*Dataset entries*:
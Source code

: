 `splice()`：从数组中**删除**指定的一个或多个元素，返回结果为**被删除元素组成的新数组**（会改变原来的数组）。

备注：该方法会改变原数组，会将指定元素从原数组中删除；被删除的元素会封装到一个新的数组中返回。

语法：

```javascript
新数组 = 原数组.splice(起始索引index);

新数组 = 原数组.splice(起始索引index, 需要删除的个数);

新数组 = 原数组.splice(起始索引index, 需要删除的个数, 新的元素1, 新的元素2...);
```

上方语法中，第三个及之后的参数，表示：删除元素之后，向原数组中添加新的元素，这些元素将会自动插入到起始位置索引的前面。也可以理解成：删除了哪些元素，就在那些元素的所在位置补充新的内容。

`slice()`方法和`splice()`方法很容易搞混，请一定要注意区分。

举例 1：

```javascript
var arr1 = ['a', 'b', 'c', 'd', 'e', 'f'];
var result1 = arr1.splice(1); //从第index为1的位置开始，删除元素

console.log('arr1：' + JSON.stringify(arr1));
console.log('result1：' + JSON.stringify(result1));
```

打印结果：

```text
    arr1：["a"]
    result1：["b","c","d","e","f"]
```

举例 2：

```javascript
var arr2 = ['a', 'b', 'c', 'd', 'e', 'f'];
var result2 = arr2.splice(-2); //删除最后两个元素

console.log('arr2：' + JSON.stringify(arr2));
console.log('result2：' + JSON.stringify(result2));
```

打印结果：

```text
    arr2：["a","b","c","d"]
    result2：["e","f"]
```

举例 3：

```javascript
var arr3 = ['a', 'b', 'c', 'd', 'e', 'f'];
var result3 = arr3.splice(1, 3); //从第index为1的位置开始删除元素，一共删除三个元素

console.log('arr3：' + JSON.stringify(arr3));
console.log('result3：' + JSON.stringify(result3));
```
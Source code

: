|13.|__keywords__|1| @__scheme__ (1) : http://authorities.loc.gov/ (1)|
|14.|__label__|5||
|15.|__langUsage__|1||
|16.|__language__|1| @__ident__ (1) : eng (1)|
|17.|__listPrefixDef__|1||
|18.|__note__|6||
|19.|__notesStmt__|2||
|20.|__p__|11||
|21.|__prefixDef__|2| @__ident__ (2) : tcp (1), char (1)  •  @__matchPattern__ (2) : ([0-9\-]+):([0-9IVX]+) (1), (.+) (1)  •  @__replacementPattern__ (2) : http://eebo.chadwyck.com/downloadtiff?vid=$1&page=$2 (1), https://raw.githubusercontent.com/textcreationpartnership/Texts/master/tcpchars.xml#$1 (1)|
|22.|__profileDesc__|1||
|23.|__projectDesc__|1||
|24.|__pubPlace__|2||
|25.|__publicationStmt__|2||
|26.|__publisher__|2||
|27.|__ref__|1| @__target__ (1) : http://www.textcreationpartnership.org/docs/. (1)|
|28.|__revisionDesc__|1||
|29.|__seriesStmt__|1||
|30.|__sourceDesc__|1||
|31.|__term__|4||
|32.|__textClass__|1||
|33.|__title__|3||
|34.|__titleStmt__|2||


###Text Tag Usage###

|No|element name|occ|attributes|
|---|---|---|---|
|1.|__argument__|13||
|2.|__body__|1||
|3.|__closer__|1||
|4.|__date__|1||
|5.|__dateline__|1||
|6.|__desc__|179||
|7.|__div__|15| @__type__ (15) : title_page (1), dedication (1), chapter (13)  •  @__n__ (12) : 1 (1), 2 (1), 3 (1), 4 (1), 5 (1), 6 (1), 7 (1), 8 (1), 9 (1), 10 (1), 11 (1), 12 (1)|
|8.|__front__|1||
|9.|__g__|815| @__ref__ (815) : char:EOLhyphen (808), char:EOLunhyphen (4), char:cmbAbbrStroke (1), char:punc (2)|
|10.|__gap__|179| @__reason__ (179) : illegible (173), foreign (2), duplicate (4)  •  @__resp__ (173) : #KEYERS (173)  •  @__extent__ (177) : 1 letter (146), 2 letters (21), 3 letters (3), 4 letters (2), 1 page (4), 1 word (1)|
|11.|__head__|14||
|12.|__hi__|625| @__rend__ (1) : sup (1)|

*Exercise goal*: Every record needs to be reproduced exactly, with none skipped.

*Exercise answer*:
Source code

: `splice()`：从数组中**删除**指定的一个或多个元素，返回结果为**被删除元素组成的新数组**（会改变原来的数组）。

备注：该方法会改变原数组，会将指定元素从原数组中删除；被删除的元素会封装到一个新的数组中返回。

语法：

```javascript
新数组 = 原数组.splice(起始索引index);

新数组 = 原数组.splice(起始索引index, 需要删除的个数);

新数组 = 原数组.splice(起始索引index, 需要删除的个数, 新的元素1, 新的元素2...);
```

上方语法中，第三个及之后的参数，表示：删除元素之后，向原数组中添加新的元素，这些元素将会自动插入到起始位置索引的前面。也可以理解成：删除了哪些元素，就在那些元素的所在位置补充新的内容。

`slice()`方法和`splice()`方法很容易搞混，请一定要注意区分。

举例 1：

```javascript
var arr1 = ['a', 'b', 'c', 'd', 'e', 'f'];
var result1 = arr1.splice(1); //从第index为1的位置开始，删除元素

console.log('arr1：' + JSON.stringify(arr1));
console.log('result1：' + JSON.stringify(result1));
```

打印结果：

```text
    arr1：["a"]
    result1：["b","c","d","e","f"]
```

举例 2：

```javascript
var arr2 = ['a', 'b', 'c', 'd', 'e', 'f'];
var result2 = arr2.splice(-2); //删除最后两个元素

console.log('arr2：' + JSON.stringify(arr2));
console.log('result2：' + JSON.stringify(result2));
```

打印结果：

```text
    arr2：["a","b","c","d"]
    result2：["e","f"]
```

举例 3：

```javascript
var arr3 = ['a', 'b', 'c', 'd', 'e', 'f'];
var result3 = arr3.splice(1, 3); //从第index为1的位置开始删除元素，一共删除三个元素

console.log('arr3：' + JSON.stringify(arr3));
console.log('result3：' + JSON.stringify(result3));
```
Source code

:|13.|__keywords__|1| @__scheme__ (1) : http://authorities.loc.gov/ (1)|
|14.|__label__|5||
|15.|__langUsage__|1||
|16.|__language__|1| @__ident__ (1) : eng (1)|
|17.|__listPrefixDef__|1||
|18.|__note__|6||
|19.|__notesStmt__|2||
|20.|__p__|11||
|21.|__prefixDef__|2| @__ident__ (2) : tcp (1), char (1)  •  @__matchPattern__ (2) : ([0-9\-]+):([0-9IVX]+) (1), (.+) (1)  •  @__replacementPattern__ (2) : http://eebo.chadwyck.com/downloadtiff?vid=$1&page=$2 (1), https://raw.githubusercontent.com/textcreationpartnership/Texts/master/tcpchars.xml#$1 (1)|
|22.|__profileDesc__|1||
|23.|__projectDesc__|1||
|24.|__pubPlace__|2||
|25.|__publicationStmt__|2||
|26.|__publisher__|2||
|27.|__ref__|1| @__target__ (1) : http://www.textcreationpartnership.org/docs/. (1)|
|28.|__revisionDesc__|1||
|29.|__seriesStmt__|1||
|30.|__sourceDesc__|1||
|31.|__term__|4||
|32.|__textClass__|1||
|33.|__title__|3||
|34.|__titleStmt__|2||


###Text Tag Usage###

|No|element name|occ|attributes|
|---|---|---|---|
|1.|__argument__|13||
|2.|__body__|1||
|3.|__closer__|1||
|4.|__date__|1||
|5.|__dateline__|1||
|6.|__desc__|179||
|7.|__div__|15| @__type__ (15) : title_page (1), dedication (1), chapter (13)  •  @__n__ (12) : 1 (1), 2 (1), 3 (1), 4 (1), 5 (1), 6 (1), 7 (1), 8 (1), 9 (1), 10 (1), 11 (1), 12 (1)|
|8.|__front__|1||
|9.|__g__|815| @__ref__ (815) : char:EOLhyphen (808), char:EOLunhyphen (4), char:cmbAbbrStroke (1), char:punc (2)|
|10.|__gap__|179| @__reason__ (179) : illegible (173), foreign (2), duplicate (4)  •  @__resp__ (173) : #KEYERS (173)  •  @__extent__ (177) : 1 letter (146), 2 letters (21), 3 letters (3), 4 letters (2), 1 page (4), 1 word (1)|
|11.|__head__|14||
|12.|__hi__|625| @__rend__ (1) : sup (1)|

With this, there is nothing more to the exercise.